Statistical Learning. Improper Learning has already made inroads in statistical learning and the results have been quite clearly encouraging. One obvious example is the technique of Boosting, explored thoroughly in the context of classification in [5]. The celebrated AdaBoost algorithm has now been adapted to every conceivable application area in machine learning from classification to algorithmic trading, even winning its inventors the Godel Prize in 2003. More recently, the problem of model misspecification, for example, was investigated in the context of supervised learning in [3], which also showed a dramatic improvement in regret performance with improper learners even when using an incorrect parametric model (proper learners were shown to perform much worse). Similarly, the problem of finite-time regret with logistic regression, was recently investigated in [4] wherein, once again, regret performance was significantly improved by leveraging improper learning. Note that in both these cases, the learner only had to expand its search to include convex combinations of available, atomic predictors.
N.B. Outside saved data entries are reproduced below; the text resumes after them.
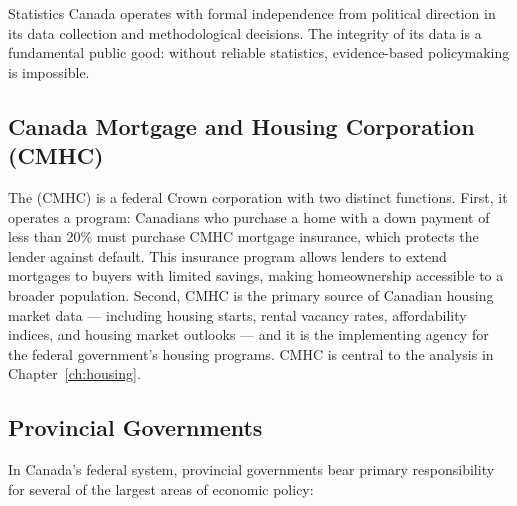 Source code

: Statistics Canada operates with formal independence from political direction
in its data collection and methodological decisions. The integrity of its
data is a fundamental public good: without reliable statistics, evidence-based
policymaking is impossible.

\subsection{Canada Mortgage and Housing Corporation (CMHC)}

The  (CMHC) is a federal
Crown corporation with two distinct functions. First, it operates a
 program: Canadians who purchase a home with
a down payment of less than 20\% must purchase CMHC mortgage insurance,
which protects the lender against default. This insurance program
allows lenders to extend mortgages to buyers with limited savings, making
homeownership accessible to a broader population. Second, CMHC is the
primary source of Canadian housing market data --- including housing starts,
rental vacancy rates, affordability indices, and housing market outlooks ---
and it is the implementing agency for the federal government's housing programs.
CMHC is central to the analysis in Chapter~\ref{ch:housing}.

\subsection{Provincial Governments}

In Canada's federal system, provincial governments bear primary responsibility
for several of the largest areas of economic policy:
Improper Learning in Control. Improper Learning is beginning to receive attention within the control community and already, two distinct approaches can be observed. The first [6] follows the paradigm described above, using a base or atomic class of (non-adaptive) control policies along with an adaptive meta-learner that combines the outputs of these policies to produce an improper controller with performance strictly better than those in the base class. Indeed, [6] also shows examples where a stabilizing controller emerges from a set of unstable atomic controllers. Importantly, the improper controller interacts with the controlled system only through the base controllers, i.e., it picks a base controller in each round, which in turn implements its control action on the system. The control policy that emerges from the adaptive algorithm need not match exactly with any of the base policies for every system state and hence, is clearly improper.
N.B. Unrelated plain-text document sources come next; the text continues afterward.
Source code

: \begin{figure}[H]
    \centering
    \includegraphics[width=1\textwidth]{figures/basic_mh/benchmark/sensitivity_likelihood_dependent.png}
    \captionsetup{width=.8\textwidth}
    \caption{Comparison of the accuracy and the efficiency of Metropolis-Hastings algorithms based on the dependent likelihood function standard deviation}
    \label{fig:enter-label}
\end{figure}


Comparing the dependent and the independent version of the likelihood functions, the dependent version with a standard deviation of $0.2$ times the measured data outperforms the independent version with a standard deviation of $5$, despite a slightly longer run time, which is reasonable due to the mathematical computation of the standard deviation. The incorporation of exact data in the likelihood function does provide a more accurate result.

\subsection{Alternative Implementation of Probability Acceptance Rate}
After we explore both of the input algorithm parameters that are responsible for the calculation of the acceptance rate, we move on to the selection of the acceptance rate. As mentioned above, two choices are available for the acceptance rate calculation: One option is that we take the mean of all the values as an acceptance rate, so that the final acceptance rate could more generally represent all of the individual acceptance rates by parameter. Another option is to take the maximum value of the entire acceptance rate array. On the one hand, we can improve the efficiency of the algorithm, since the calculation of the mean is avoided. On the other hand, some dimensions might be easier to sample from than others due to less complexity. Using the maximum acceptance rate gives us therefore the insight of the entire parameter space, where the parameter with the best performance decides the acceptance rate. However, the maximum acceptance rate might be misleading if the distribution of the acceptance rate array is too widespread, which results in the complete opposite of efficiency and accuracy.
On the flip side, the second approach [1] essentially extends the idea of boosting to control. This involves maintaining a set of instances of a “weak learning” algorithm (such as Online Gradient Descent). The weak learners are assumed to be adaptive and offer control suggestions to anon-adaptive booster. The booster, in turn, combines these suggestions into a control action which it implements upon the controlled system. The same logic as before shows why the booster can be considered an improper learner. Note however, that the architecture here is essentially the reverse of the one in [6] — the controller is non-adaptive and directly interacts with the system.
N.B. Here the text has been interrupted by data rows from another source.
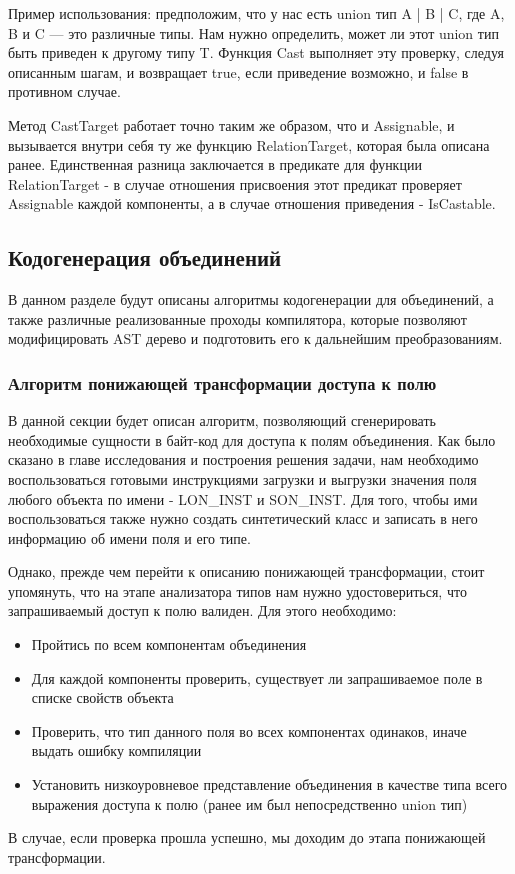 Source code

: Пример использования:
предположим, что у нас есть union тип A | B | C, где A, B и C — это различные типы.
Нам нужно определить, может ли этот union тип быть приведен к другому типу T.
Функция Cast выполняет эту проверку, следуя описанным шагам, и возвращает true, если приведение возможно, и
false в противном случае.

Метод CastTarget работает точно таким же образом, что и Assignable, и вызывается внутри себя ту же функцию RelationTarget,
которая была описана ранее.
Единственная разница заключается в предикате для функции RelationTarget - в случае отношения присвоения этот предикат
проверяет Assignable каждой компоненты, а в случае отношения приведения - IsCastable.

\subsection{Кодогенерация объединений}

В данном разделе будут описаны алгоритмы кодогенерации для объединений, а также различные реализованные
проходы компилятора, которые позволяют модифицировать AST дерево и подготовить его к дальнейшим преобразованиям.

\subsubsection{Алгоритм понижающей трансформации доступа к полю}

В данной секции будет описан алгоритм, позволяющий сгенерировать необходимые сущности в байт-код для доступа к полям
объединения.
Как было сказано в главе исследования и построения решения задачи, нам необходимо воспользоваться готовыми инструкциями
загрузки и выгрузки значения поля любого объекта по имени - LON\_INST и SON\_INST\@.
Для того, чтобы ими воспользоваться также нужно создать синтетический класс и записать в него информацию об имени поля
и его типе.

Однако, прежде чем перейти к описанию понижающей трансформации, стоит упомянуть, что на этапе анализатора типов нам
нужно удостовериться, что запрашиваемый доступ к полю валиден.
Для этого необходимо:
\begin{itemize}[left=2em]
    \item Пройтись по всем компонентам объединения
    \item Для каждой компоненты проверить, существует ли запрашиваемое поле в списке свойств объекта
    \item Проверить, что тип данного поля во всех компонентах одинаков, иначе выдать ошибку компиляции
    \item Установить низкоуровневое представление объединения в качестве типа всего выражения доступа к полю (ранее им
    был непосредственно union тип)
\end{itemize}
В случае, если проверка прошла успешно, мы доходим до этапа понижающей трансформации.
Moving Forward. While these preliminary attempts look promising, there is much room for improvement. For instance are the two architectures described above the only two possible? Is there a principled way to choose the base class for a given application? On the side of theory, questions about regret bounds and convergence rates abound. How does one extend this theory to situations comprising multiple learning agents? Plenty of very fundamental questions both theoretical and practical thus remain open and provide exciting opportunities for researchers to move the needle forward in this emerging field of control.
Keywords: Improper Learning, Reinforcement Learning, Boosting, MetaRL, AdaBoost.